A–C Ultrastructure Expansion Microscopy (U-ExM) of centrioles from gonad spreads. The schematic shown to the right of each set of images depicts the orientation and configuration of centrioles. A Co-localization of SSNA-1, HA::SAS-4, and α/β-tubulin from two distinct centrioles showing a top view (centriole #1) and side view (centriole #2). SSNA-1 is localized inside the microtubule outer wall. Arrowhead indicates emergence of a daughter centriole that stains weakly for HA::SAS-4 but not SSNA-1. Scale bars = 100 nm. B Co-localization of SSNA-1, SAS-6::HA, and α/β-tubulin. SSNA-1 is localized outside of the cartwheel defined by SAS-6::HA. Arrowhead indicates emergence of a daughter centriole that stains positive for SAS-6::HA but not SSNA-1. Scale bar = 100 nm.
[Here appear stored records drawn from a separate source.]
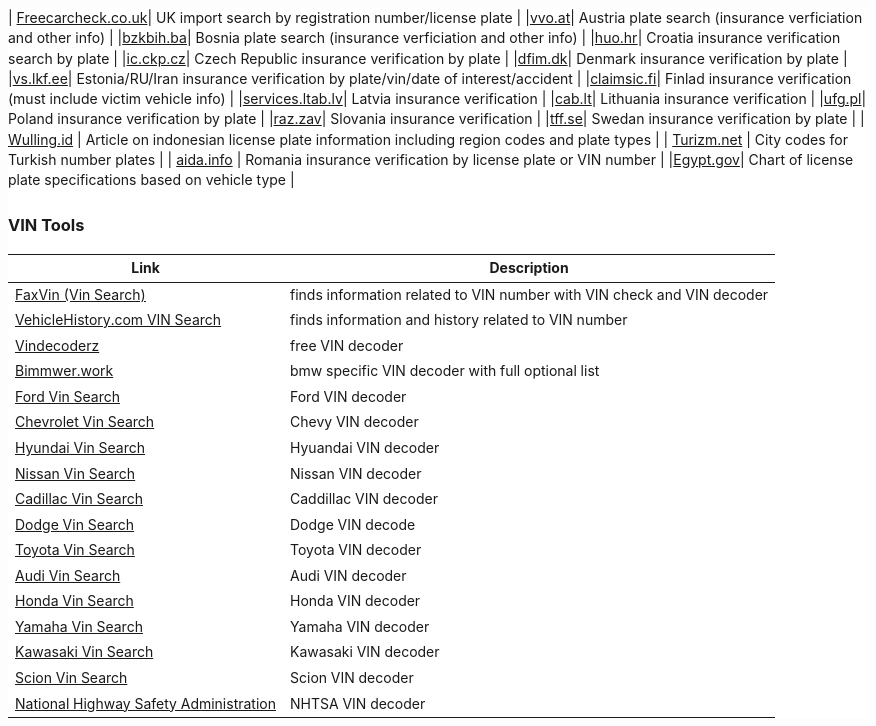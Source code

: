 | [Freecarcheck.co.uk](https://www.freecarcheck.co.uk/import-export-checks/)| UK import search by registration number/license plate |
|[vvo.at](https://www.vvo.at/vvo/vvo.nsf/sysPages/versichererauskunft.html)| Austria plate search (insurance verficiation and other info) |
|[bzkbih.ba](https://www.bzkbih.ba/en/stream.php?kat=101&kat=101)| Bosnia plate search (insurance verficiation and other info) |
|[huo.hr](https://huo.hr/hr/provjera-osiguranja)| Croatia insurance verification search by plate |
|[ic.ckp.cz](https://ic.ckp.cz/ICwww/servlet?_page=searchSPZ&amp;lngID=2)| Czech Republic insurance verification by plate |
|[dfim.dk](https://www.dfim.dk/garantifonde/garantifond-motorkoeretoejer/uheld-i-danmark/er-koeretoejet-forsikret/)| Denmark insurance verification by plate |
|[vs.lkf.ee](https://vs.lkf.ee/pls/xlk/!sysadm.ic_insurance_cover_pkt.show_form?p_purpose=CLAIM&p_lang=ENG)| Estonia/RU/Iran insurance verification by plate/vin/date of interest/accident |
|[claimsic.fi](https://www.claimsic.fi/#!/search)| Finlad insurance verification (must include victim vehicle info) |
|[services.ltab.lv](https://services.ltab.lv/lv/RespInsurer)| Latvia insurance verification |
|[cab.lt](https://www.cab.lt/draustumo-patikra)| Lithuania insurance verification |
|[ufg.pl](https://www.ufg.pl/infoportal/faces/pages_home-page/Page_4d98135c_14e2b8ace27__7ff1/Pagee0e22f3_14efe6adc05__7ff1/Page4d024e07_14f0a824115__7ff6?_afrLoop=5843720732967066&amp%3B_afrWindowMode=0&amp%3B_adf.ctrl-state=uqbl5vp5w_50&_afrWindowMode=0&_adf.ctrl-state=erlmwsizz_4)| Poland insurance verification by plate |
|[raz.zav](https://raz.zav-zdruzenje.si/euinfocenter/Search.aspx)| Slovania insurance verification |
|[tff.se](https://www.tff.se/en/For-insurance-companies/Insurance-check/)| Swedan insurance verification by plate |
| [Wulling.id](https://wuling.id/en/blog/lifestyle/indonesian-vehicle-registration-plates#) | Article on indonesian license plate information including region codes and plate types |
| [Turizm.net](https://www.turizm.net/turkey/citycodesofturkey.html) | City codes for Turkish number plates |
| [aida.info](https://www.aida.info.ro/polite-rca) | Romania insurance verification by license plate or VIN number |
|[Egypt.gov](https://traffic.moi.gov.eg/English/OurServices/InfoServices/InteriorMinisterDecision/Pages/license-plates-taxes-traffic-fees.aspx)| Chart of license plate specifications based on vehicle type |


### VIN Tools
| Link | Description |
| --- | --- |
| [FaxVin (Vin Search)](https://www.faxvin.com/) | finds information related to VIN number with VIN check and VIN decoder |
| [VehicleHistory.com VIN Search](https://www.vehiclehistory.com/) | finds information and history related to VIN number |
| [Vindecoderz](https://www.vindecoderz.com/) | free VIN decoder |
| [Bimmwer.work](https://bimmer.work/) | bmw specific VIN decoder with full optional list
| [Ford Vin Search](https://www.fordvinlookup.com/)| Ford VIN decoder |
| [Chevrolet Vin Search](https://chevroletforum.com/forum/vindecoder.php)| Chevy VIN decoder |
| [Hyundai Vin Search](https://www.hyundaiforum.com/forum/vindecoder.php)| Hyuandai VIN decoder |
| [Nissan Vin Search](https://www.nissanusa.com/recalls-vin.html)| Nissan VIN decoder |
| [Cadillac Vin Search](https://www.cadillacforum.com/forum/vindecoder.php)| Caddillac VIN decoder |
| [Dodge Vin Search](https://dodgeforum.com/forum/vindecoder.php)| Dodge VIN decode |
| [Toyota Vin Search](https://www.toyota.com/owners/my-vehicle/vehicle-specification.html)| Toyota VIN decoder |
| [Audi Vin Search](https://www.audiworld.com/forums/vindecoder.php)| Audi VIN decoder |
| [Honda Vin Search](https://estore.honda.com/honda/parts/use-your-vehicle-vin.asp)| Honda VIN decoder |
| [Yamaha Vin Search](https://vinpit.com/vin-decoder/yamaha)| Yamaha VIN decoder |
| [Kawasaki Vin Search](https://vinpit.com/vin-decoder/kawasaki) | Kawasaki VIN decoder |
| [Scion Vin Search](https://www.scionlife.com/forums/vindecoder.php) | Scion VIN decoder |
| [National Highway Safety Administration](https://www.nhtsa.gov/vin-decoder) | NHTSA VIN decoder |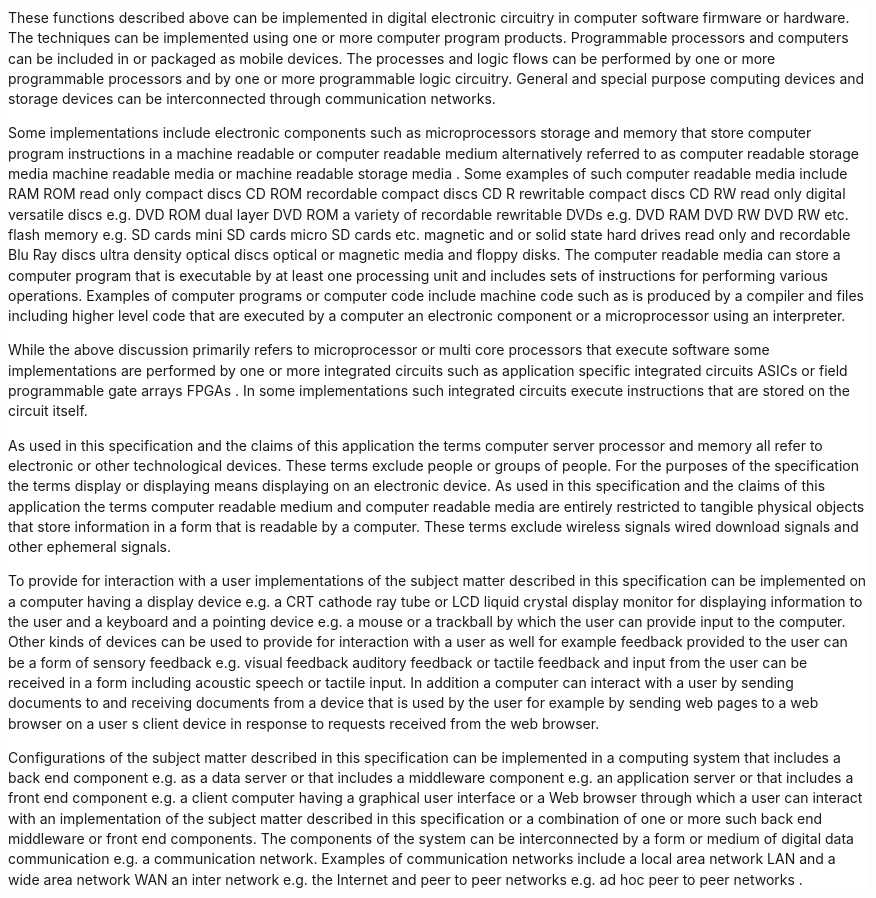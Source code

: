 These functions described above can be implemented in digital electronic circuitry in computer software firmware or hardware. The techniques can be implemented using one or more computer program products. Programmable processors and computers can be included in or packaged as mobile devices. The processes and logic flows can be performed by one or more programmable processors and by one or more programmable logic circuitry. General and special purpose computing devices and storage devices can be interconnected through communication networks.

Some implementations include electronic components such as microprocessors storage and memory that store computer program instructions in a machine readable or computer readable medium alternatively referred to as computer readable storage media machine readable media or machine readable storage media . Some examples of such computer readable media include RAM ROM read only compact discs CD ROM recordable compact discs CD R rewritable compact discs CD RW read only digital versatile discs e.g. DVD ROM dual layer DVD ROM a variety of recordable rewritable DVDs e.g. DVD RAM DVD RW DVD RW etc. flash memory e.g. SD cards mini SD cards micro SD cards etc. magnetic and or solid state hard drives read only and recordable Blu Ray discs ultra density optical discs optical or magnetic media and floppy disks. The computer readable media can store a computer program that is executable by at least one processing unit and includes sets of instructions for performing various operations. Examples of computer programs or computer code include machine code such as is produced by a compiler and files including higher level code that are executed by a computer an electronic component or a microprocessor using an interpreter.

While the above discussion primarily refers to microprocessor or multi core processors that execute software some implementations are performed by one or more integrated circuits such as application specific integrated circuits ASICs or field programmable gate arrays FPGAs . In some implementations such integrated circuits execute instructions that are stored on the circuit itself.

As used in this specification and the claims of this application the terms computer server processor and memory all refer to electronic or other technological devices. These terms exclude people or groups of people. For the purposes of the specification the terms display or displaying means displaying on an electronic device. As used in this specification and the claims of this application the terms computer readable medium and computer readable media are entirely restricted to tangible physical objects that store information in a form that is readable by a computer. These terms exclude wireless signals wired download signals and other ephemeral signals.

To provide for interaction with a user implementations of the subject matter described in this specification can be implemented on a computer having a display device e.g. a CRT cathode ray tube or LCD liquid crystal display monitor for displaying information to the user and a keyboard and a pointing device e.g. a mouse or a trackball by which the user can provide input to the computer. Other kinds of devices can be used to provide for interaction with a user as well for example feedback provided to the user can be a form of sensory feedback e.g. visual feedback auditory feedback or tactile feedback and input from the user can be received in a form including acoustic speech or tactile input. In addition a computer can interact with a user by sending documents to and receiving documents from a device that is used by the user for example by sending web pages to a web browser on a user s client device in response to requests received from the web browser.

Configurations of the subject matter described in this specification can be implemented in a computing system that includes a back end component e.g. as a data server or that includes a middleware component e.g. an application server or that includes a front end component e.g. a client computer having a graphical user interface or a Web browser through which a user can interact with an implementation of the subject matter described in this specification or a combination of one or more such back end middleware or front end components. The components of the system can be interconnected by a form or medium of digital data communication e.g. a communication network. Examples of communication networks include a local area network LAN and a wide area network WAN an inter network e.g. the Internet and peer to peer networks e.g. ad hoc peer to peer networks .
C Co-localization of SSNA-1 and HA::ZYG-1. Scale bar = 200 nm. D The measured diameters of each protein are plotted with each point representing a measurement from a single centriole. The mean and standard deviation are shown. n = 28 (SAS-6::HA), 32 (SSNA-1), 55 (α/β-Tubulin), 27 (HA::SAS-4), and 13 (HA::ZYG-1). E Diagram indicating the position of each protein within the centriole. SSNA-1 localizes between SAS-6::HA and α/β-tubulin. F Co-localization of SSNA-1 and SAS-1::3 × Flag in centrioles from gonad spreads. Scale bar = 100 nm. To the right is a signal intensity profile plot of SSNA-1 and SAS-1::3 × Flag. G Co-localization of SSNA-1 and SAS-1::3 × Flag in embryonic centrioles. Scare bar = 100 nm. Source data are provided as a Source Data file.